The Board determines the duties of the Finance and Audit Committee in the rules of procedure that it confirms. The charter will be reviewed annually at the Board’s constitutive meeting following the Annual General Meeting.
Main duties of the Committee
- to monitor and evaluate financial reporting processes;
- to monitor the quality and reliability of the financial statements and other financial reports;
- to monitor the statutory auditing of the financial statements and consolidated financial statements;
- to monitor and evaluate the efficiency of the company’s internal control, internal audit and risk management systems;
- to assess the performance of the internal audit function;
- to evaluate the competence and performance of the auditor;
- in accordance with the principles established by the company’s Board of Directors, to approve itself or authorise the Group’s Chief Financial Officer (CFO) to approve in advance all services provided by the auditor other than audit services that are not prohibited services, including the area covered by them and the estimated fees payable for them;
- to prepare a proposal concerning the election of the auditor;
- to assess compliance with laws, regulations and company policies, and supervise significant legal proceedings involving Group companies;
- to monitor the transactions and their potential conflicts of interest of the company’s management and their related parties; and
- to carry out other duties, which the Board has granted the Committee the authority to carry out.
Composition and term of office of the Committee
At its first meeting following the Annual General Meeting, the Board of Directors will elect three of its members to the Finance and Audit Committee and appoint one of them as the Committee Chair. The term of office of the members is one year, and it will end at the close of the Annual General Meeting following their election.

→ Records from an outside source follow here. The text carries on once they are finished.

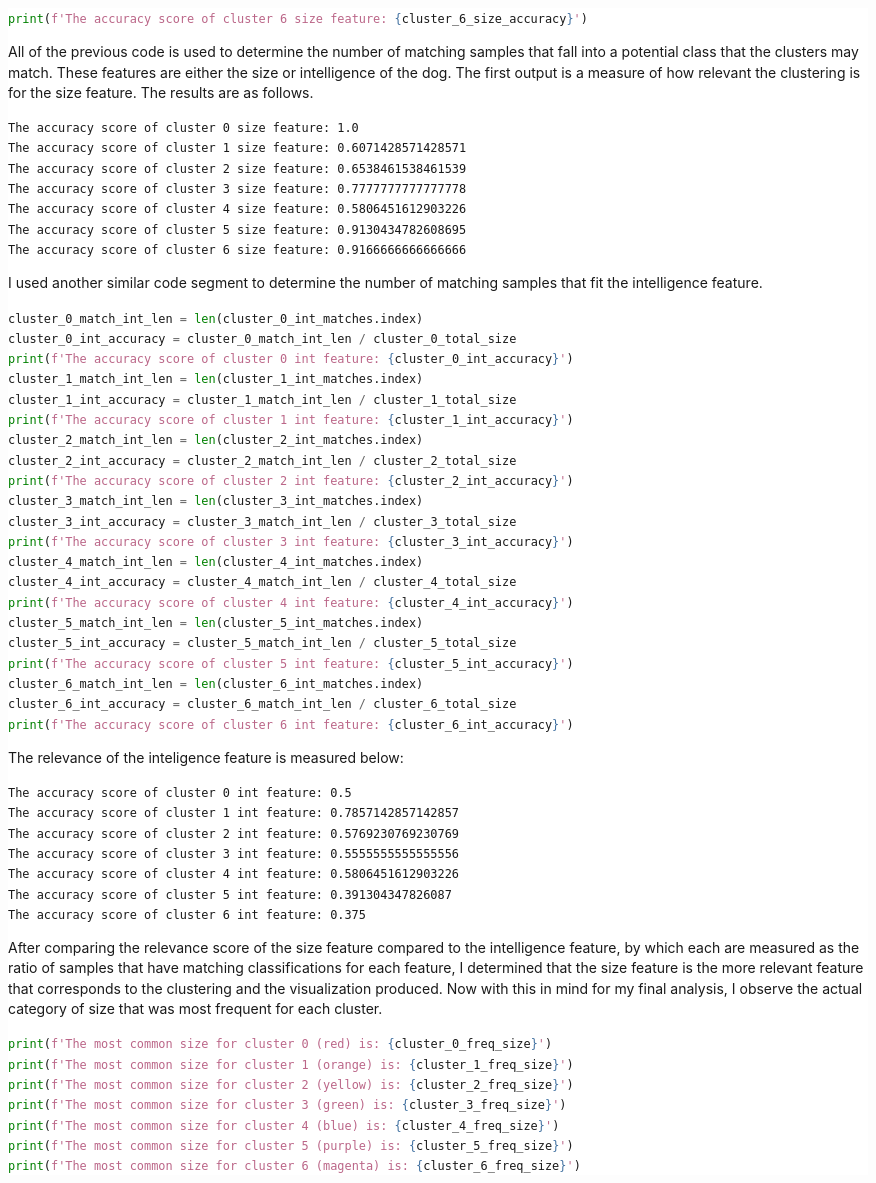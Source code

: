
 ```python
print(f'The accuracy score of cluster 6 size feature: {cluster_6_size_accuracy}')
```

All of the previous code is used to determine the number of matching samples that fall into a potential class that the clusters may match. These features are either the size or intelligence of the dog. The first output is a measure of how relevant the clustering is for the size feature. The results are as follows.
```
The accuracy score of cluster 0 size feature: 1.0
The accuracy score of cluster 1 size feature: 0.6071428571428571
The accuracy score of cluster 2 size feature: 0.6538461538461539
The accuracy score of cluster 3 size feature: 0.7777777777777778
The accuracy score of cluster 4 size feature: 0.5806451612903226
The accuracy score of cluster 5 size feature: 0.9130434782608695
The accuracy score of cluster 6 size feature: 0.9166666666666666
```
I used another similar code segment to determine the number of matching samples that fit the intelligence feature.
```python
cluster_0_match_int_len = len(cluster_0_int_matches.index)
cluster_0_int_accuracy = cluster_0_match_int_len / cluster_0_total_size
print(f'The accuracy score of cluster 0 int feature: {cluster_0_int_accuracy}')
cluster_1_match_int_len = len(cluster_1_int_matches.index)
cluster_1_int_accuracy = cluster_1_match_int_len / cluster_1_total_size
print(f'The accuracy score of cluster 1 int feature: {cluster_1_int_accuracy}')
cluster_2_match_int_len = len(cluster_2_int_matches.index)
cluster_2_int_accuracy = cluster_2_match_int_len / cluster_2_total_size
print(f'The accuracy score of cluster 2 int feature: {cluster_2_int_accuracy}')
cluster_3_match_int_len = len(cluster_3_int_matches.index)
cluster_3_int_accuracy = cluster_3_match_int_len / cluster_3_total_size
print(f'The accuracy score of cluster 3 int feature: {cluster_3_int_accuracy}')
cluster_4_match_int_len = len(cluster_4_int_matches.index)
cluster_4_int_accuracy = cluster_4_match_int_len / cluster_4_total_size
print(f'The accuracy score of cluster 4 int feature: {cluster_4_int_accuracy}')
cluster_5_match_int_len = len(cluster_5_int_matches.index)
cluster_5_int_accuracy = cluster_5_match_int_len / cluster_5_total_size
print(f'The accuracy score of cluster 5 int feature: {cluster_5_int_accuracy}')
cluster_6_match_int_len = len(cluster_6_int_matches.index)
cluster_6_int_accuracy = cluster_6_match_int_len / cluster_6_total_size
print(f'The accuracy score of cluster 6 int feature: {cluster_6_int_accuracy}')
```
The relevance of the inteligence feature is measured below:
```
The accuracy score of cluster 0 int feature: 0.5
The accuracy score of cluster 1 int feature: 0.7857142857142857
The accuracy score of cluster 2 int feature: 0.5769230769230769
The accuracy score of cluster 3 int feature: 0.5555555555555556
The accuracy score of cluster 4 int feature: 0.5806451612903226
The accuracy score of cluster 5 int feature: 0.391304347826087
The accuracy score of cluster 6 int feature: 0.375
```
After comparing the relevance score of the size feature compared to the intelligence feature, by which each are measured as the ratio of samples that have matching classifications for each feature, I determined that the size feature is the more relevant feature that corresponds to the clustering and the visualization produced. Now with this in mind for my final analysis, I observe the actual category of size that was most frequent for each cluster.
```python
print(f'The most common size for cluster 0 (red) is: {cluster_0_freq_size}')
print(f'The most common size for cluster 1 (orange) is: {cluster_1_freq_size}')
print(f'The most common size for cluster 2 (yellow) is: {cluster_2_freq_size}')
print(f'The most common size for cluster 3 (green) is: {cluster_3_freq_size}')
print(f'The most common size for cluster 4 (blue) is: {cluster_4_freq_size}')
print(f'The most common size for cluster 5 (purple) is: {cluster_5_freq_size}')
print(f'The most common size for cluster 6 (magenta) is: {cluster_6_freq_size}')
```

The Committee consists of at least three members of the Board of Directors, who are independent of the Tokmanni Group. In addition, at least one Board member must be independent of significant shareholders. The members are required to have the necessary competence for the Committee’s area of responsibility, and at least one member must have specific expertise in accounting, bookkeeping or auditing.
The members of the Finance and Audit Committee are: Mikko Bergman, Erkki Järvinen and Harri Sivula. Erkki Järvinen acts as Chairman of the Finance and Audit Committee. All members of the Finance and Audit Committee are independent of the company and the company’s major shareholders.
The Committee convenes at least four (4) times a year. The Audit Committee is convened by the Chair. A meeting is quorate when the Chair and at least one member is present. The Audit Committee meetings are attended by the Group’s Chief Financial Officer (CFO) and, if necessary, the auditor. The CFO acts as the secretary of the meeting. The members of the Board of Directors and the CEO are entitled to attend the meetings. An internal auditor or other expert employed by Tokmanni or an external expert may also be invited to the meetings in connection with the handling of matters.
The Audit Committee shall draw up a meeting timetable for one year at a time, which includes the main items to be discussed. The Committee Chair shall report separately to the Board regarding the Committee’s key findings at least four times a year. The Audit Committee shall meet with the auditors, internal auditors and the company’s other internal experts as necessary. The Audit Committee may call on external experts as necessary.
Evaluation of the Committee’s work
The Audit Committee carry out a self-evaluation of its own work once a year. The Committee Chair then reports the results to the Board.